* [Task details]: Using the data beneath this instruction, retype only the lines from the one that contains "- [Axios (HTTP Promises)](#axios)" down to the one that contains "### Laravel Passport", both included, exactly as they appear.

[Source data]
——————————

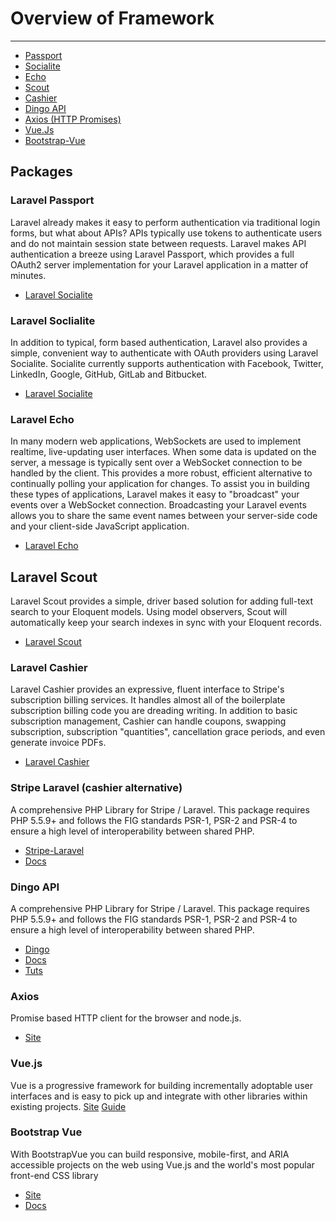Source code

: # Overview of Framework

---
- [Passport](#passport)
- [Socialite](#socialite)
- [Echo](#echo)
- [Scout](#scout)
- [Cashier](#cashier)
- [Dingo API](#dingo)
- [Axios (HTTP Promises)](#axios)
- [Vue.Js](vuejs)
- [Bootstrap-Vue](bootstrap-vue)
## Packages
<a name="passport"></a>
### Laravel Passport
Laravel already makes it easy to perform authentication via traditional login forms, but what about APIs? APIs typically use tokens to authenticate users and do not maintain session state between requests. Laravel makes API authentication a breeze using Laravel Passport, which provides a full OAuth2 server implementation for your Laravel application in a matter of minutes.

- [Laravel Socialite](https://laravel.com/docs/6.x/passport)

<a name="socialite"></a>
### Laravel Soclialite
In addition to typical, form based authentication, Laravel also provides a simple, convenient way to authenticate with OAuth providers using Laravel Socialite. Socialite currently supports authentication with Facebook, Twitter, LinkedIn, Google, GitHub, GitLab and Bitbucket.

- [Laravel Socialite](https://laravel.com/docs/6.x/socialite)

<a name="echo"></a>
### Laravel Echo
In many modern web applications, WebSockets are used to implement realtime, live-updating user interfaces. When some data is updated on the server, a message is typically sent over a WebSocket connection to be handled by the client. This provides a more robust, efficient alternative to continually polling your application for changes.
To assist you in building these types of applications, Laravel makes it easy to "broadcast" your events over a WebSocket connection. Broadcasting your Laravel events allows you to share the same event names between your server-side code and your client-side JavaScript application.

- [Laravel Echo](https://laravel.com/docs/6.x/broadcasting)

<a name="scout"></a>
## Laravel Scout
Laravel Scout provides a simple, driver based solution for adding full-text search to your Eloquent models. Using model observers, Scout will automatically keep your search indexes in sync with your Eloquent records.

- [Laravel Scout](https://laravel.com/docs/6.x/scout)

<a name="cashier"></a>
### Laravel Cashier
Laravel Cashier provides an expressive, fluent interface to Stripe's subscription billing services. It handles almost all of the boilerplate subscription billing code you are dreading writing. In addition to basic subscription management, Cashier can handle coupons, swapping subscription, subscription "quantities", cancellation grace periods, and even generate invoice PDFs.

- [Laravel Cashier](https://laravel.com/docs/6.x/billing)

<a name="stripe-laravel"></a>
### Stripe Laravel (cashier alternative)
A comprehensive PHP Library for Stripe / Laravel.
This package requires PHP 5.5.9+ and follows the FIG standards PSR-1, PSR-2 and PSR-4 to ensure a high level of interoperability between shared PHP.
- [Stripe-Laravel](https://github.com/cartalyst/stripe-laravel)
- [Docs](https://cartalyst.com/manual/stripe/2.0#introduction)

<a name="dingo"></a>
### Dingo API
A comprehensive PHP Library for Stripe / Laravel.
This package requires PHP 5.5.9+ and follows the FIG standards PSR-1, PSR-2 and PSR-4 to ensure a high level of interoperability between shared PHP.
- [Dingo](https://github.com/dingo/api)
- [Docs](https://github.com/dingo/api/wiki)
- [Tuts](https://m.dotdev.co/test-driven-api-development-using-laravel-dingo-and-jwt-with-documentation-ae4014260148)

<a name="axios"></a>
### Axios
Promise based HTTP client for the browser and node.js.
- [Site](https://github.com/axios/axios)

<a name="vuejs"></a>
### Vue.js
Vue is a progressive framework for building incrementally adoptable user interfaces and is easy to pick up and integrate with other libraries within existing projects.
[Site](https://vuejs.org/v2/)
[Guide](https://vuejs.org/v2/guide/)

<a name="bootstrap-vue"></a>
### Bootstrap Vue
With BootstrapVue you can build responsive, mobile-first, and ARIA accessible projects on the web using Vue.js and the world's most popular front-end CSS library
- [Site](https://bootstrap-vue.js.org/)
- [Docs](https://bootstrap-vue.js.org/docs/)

——————————

* [Answer to the exercise]:
- [Axios (HTTP Promises)](#axios)
- [Vue.Js](vuejs)
- [Bootstrap-Vue](bootstrap-vue)
## Packages
<a name="passport"></a>
### Laravel Passport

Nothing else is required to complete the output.